• **WHAT TO PRODUCE**
Every line of the material below must be repeated exactly.

• **MATERIAL PROVIDED**
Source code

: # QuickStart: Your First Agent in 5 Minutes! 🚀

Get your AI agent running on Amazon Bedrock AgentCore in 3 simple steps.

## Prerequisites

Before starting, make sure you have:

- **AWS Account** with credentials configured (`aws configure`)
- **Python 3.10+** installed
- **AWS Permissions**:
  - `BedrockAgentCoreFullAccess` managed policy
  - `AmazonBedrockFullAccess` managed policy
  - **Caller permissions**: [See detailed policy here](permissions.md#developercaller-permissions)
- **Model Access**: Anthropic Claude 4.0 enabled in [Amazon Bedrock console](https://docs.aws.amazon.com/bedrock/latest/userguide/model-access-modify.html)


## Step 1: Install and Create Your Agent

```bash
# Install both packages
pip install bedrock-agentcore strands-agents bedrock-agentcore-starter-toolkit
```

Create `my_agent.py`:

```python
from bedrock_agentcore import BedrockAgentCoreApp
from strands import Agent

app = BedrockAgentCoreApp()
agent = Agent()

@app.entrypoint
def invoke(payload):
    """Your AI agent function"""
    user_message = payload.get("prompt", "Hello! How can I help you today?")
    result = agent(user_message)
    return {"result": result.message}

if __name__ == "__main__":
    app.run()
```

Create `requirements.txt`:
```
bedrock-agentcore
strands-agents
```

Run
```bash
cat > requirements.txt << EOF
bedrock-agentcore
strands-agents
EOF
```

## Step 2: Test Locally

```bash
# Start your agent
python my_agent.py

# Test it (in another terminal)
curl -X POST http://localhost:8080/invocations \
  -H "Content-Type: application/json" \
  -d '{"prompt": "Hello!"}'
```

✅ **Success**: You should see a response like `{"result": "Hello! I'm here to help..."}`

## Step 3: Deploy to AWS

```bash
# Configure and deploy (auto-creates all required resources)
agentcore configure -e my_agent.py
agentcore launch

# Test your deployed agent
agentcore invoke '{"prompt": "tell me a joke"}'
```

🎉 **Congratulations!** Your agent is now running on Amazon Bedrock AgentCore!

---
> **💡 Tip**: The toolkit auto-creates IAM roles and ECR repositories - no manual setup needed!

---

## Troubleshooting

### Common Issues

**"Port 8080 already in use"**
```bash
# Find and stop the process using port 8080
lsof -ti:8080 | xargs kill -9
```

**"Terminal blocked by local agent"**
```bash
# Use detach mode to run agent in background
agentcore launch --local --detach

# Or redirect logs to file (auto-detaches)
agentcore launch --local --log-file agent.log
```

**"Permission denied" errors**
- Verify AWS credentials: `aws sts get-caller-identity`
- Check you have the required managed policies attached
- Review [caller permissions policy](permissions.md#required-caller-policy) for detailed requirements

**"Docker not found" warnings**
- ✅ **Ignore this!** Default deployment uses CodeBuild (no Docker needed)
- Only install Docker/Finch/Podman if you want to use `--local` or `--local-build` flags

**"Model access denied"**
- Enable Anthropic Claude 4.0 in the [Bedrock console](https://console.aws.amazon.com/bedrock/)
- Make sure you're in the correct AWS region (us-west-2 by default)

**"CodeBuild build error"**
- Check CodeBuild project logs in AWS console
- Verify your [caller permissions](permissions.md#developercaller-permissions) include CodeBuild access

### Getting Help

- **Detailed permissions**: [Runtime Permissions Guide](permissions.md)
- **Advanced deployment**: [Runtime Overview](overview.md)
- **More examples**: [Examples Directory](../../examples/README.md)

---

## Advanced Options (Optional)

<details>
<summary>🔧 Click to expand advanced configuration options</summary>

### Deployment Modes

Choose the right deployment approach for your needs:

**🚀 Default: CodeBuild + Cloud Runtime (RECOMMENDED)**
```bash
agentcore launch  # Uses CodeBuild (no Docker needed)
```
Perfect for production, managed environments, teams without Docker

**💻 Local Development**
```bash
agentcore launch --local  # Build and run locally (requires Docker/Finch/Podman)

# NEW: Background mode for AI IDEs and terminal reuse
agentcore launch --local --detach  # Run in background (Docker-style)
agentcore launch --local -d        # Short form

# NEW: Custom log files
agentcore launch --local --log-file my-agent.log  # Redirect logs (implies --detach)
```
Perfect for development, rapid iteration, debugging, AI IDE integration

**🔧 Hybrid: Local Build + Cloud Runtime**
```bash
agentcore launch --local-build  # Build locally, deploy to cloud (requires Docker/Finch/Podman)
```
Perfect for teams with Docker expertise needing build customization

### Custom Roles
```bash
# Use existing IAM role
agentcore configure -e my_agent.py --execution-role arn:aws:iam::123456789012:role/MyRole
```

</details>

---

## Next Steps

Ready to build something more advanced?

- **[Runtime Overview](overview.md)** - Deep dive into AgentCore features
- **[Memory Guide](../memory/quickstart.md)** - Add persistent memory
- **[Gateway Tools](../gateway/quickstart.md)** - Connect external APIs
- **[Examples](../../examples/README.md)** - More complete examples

• **REPLY TO THE EXERCISE**
Source code

: # QuickStart: Your First Agent in 5 Minutes! 🚀

Get your AI agent running on Amazon Bedrock AgentCore in 3 simple steps.

## Prerequisites

Before starting, make sure you have:

- **AWS Account** with credentials configured (`aws configure`)
- **Python 3.10+** installed
- **AWS Permissions**:
  - `BedrockAgentCoreFullAccess` managed policy
  - `AmazonBedrockFullAccess` managed policy
  - **Caller permissions**: [See detailed policy here](permissions.md#developercaller-permissions)
- **Model Access**: Anthropic Claude 4.0 enabled in [Amazon Bedrock console](https://docs.aws.amazon.com/bedrock/latest/userguide/model-access-modify.html)


## Step 1: Install and Create Your Agent

```bash
# Install both packages
pip install bedrock-agentcore strands-agents bedrock-agentcore-starter-toolkit
```

Create `my_agent.py`:

```python
from bedrock_agentcore import BedrockAgentCoreApp
from strands import Agent

app = BedrockAgentCoreApp()
agent = Agent()

@app.entrypoint
def invoke(payload):
    """Your AI agent function"""
    user_message = payload.get("prompt", "Hello! How can I help you today?")
    result = agent(user_message)
    return {"result": result.message}

if __name__ == "__main__":
    app.run()
```

Create `requirements.txt`:
```
bedrock-agentcore
strands-agents
```

Run
```bash
cat > requirements.txt << EOF
bedrock-agentcore
strands-agents
EOF
```

## Step 2: Test Locally

```bash
# Start your agent
python my_agent.py

# Test it (in another terminal)
curl -X POST http://localhost:8080/invocations \
  -H "Content-Type: application/json" \
  -d '{"prompt": "Hello!"}'
```

✅ **Success**: You should see a response like `{"result": "Hello! I'm here to help..."}`

## Step 3: Deploy to AWS

```bash
# Configure and deploy (auto-creates all required resources)
agentcore configure -e my_agent.py
agentcore launch

# Test your deployed agent
agentcore invoke '{"prompt": "tell me a joke"}'
```

🎉 **Congratulations!** Your agent is now running on Amazon Bedrock AgentCore!

---
> **💡 Tip**: The toolkit auto-creates IAM roles and ECR repositories - no manual setup needed!

---

## Troubleshooting

### Common Issues

**"Port 8080 already in use"**
```bash
# Find and stop the process using port 8080
lsof -ti:8080 | xargs kill -9
```

**"Terminal blocked by local agent"**
```bash
# Use detach mode to run agent in background
agentcore launch --local --detach

# Or redirect logs to file (auto-detaches)
agentcore launch --local --log-file agent.log
```

**"Permission denied" errors**
- Verify AWS credentials: `aws sts get-caller-identity`
- Check you have the required managed policies attached
- Review [caller permissions policy](permissions.md#required-caller-policy) for detailed requirements

**"Docker not found" warnings**
- ✅ **Ignore this!** Default deployment uses CodeBuild (no Docker needed)
- Only install Docker/Finch/Podman if you want to use `--local` or `--local-build` flags

**"Model access denied"**
- Enable Anthropic Claude 4.0 in the [Bedrock console](https://console.aws.amazon.com/bedrock/)
- Make sure you're in the correct AWS region (us-west-2 by default)

**"CodeBuild build error"**
- Check CodeBuild project logs in AWS console
- Verify your [caller permissions](permissions.md#developercaller-permissions) include CodeBuild access

### Getting Help

- **Detailed permissions**: [Runtime Permissions Guide](permissions.md)
- **Advanced deployment**: [Runtime Overview](overview.md)
- **More examples**: [Examples Directory](../../examples/README.md)

---

## Advanced Options (Optional)

<details>
<summary>🔧 Click to expand advanced configuration options</summary>

### Deployment Modes

Choose the right deployment approach for your needs:

**🚀 Default: CodeBuild + Cloud Runtime (RECOMMENDED)**
```bash
agentcore launch  # Uses CodeBuild (no Docker needed)
```
Perfect for production, managed environments, teams without Docker

**💻 Local Development**
```bash
agentcore launch --local  # Build and run locally (requires Docker/Finch/Podman)

# NEW: Background mode for AI IDEs and terminal reuse
agentcore launch --local --detach  # Run in background (Docker-style)
agentcore launch --local -d        # Short form

# NEW: Custom log files
agentcore launch --local --log-file my-agent.log  # Redirect logs (implies --detach)
```
Perfect for development, rapid iteration, debugging, AI IDE integration

**🔧 Hybrid: Local Build + Cloud Runtime**
```bash
agentcore launch --local-build  # Build locally, deploy to cloud (requires Docker/Finch/Podman)
```
Perfect for teams with Docker expertise needing build customization

### Custom Roles
```bash
# Use existing IAM role
agentcore configure -e my_agent.py --execution-role arn:aws:iam::123456789012:role/MyRole
```

</details>

---

## Next Steps

Ready to build something more advanced?

- **[Runtime Overview](overview.md)** - Deep dive into AgentCore features
- **[Memory Guide](../memory/quickstart.md)** - Add persistent memory
- **[Gateway Tools](../gateway/quickstart.md)** - Connect external APIs
- **[Examples](../../examples/README.md)** - More complete examples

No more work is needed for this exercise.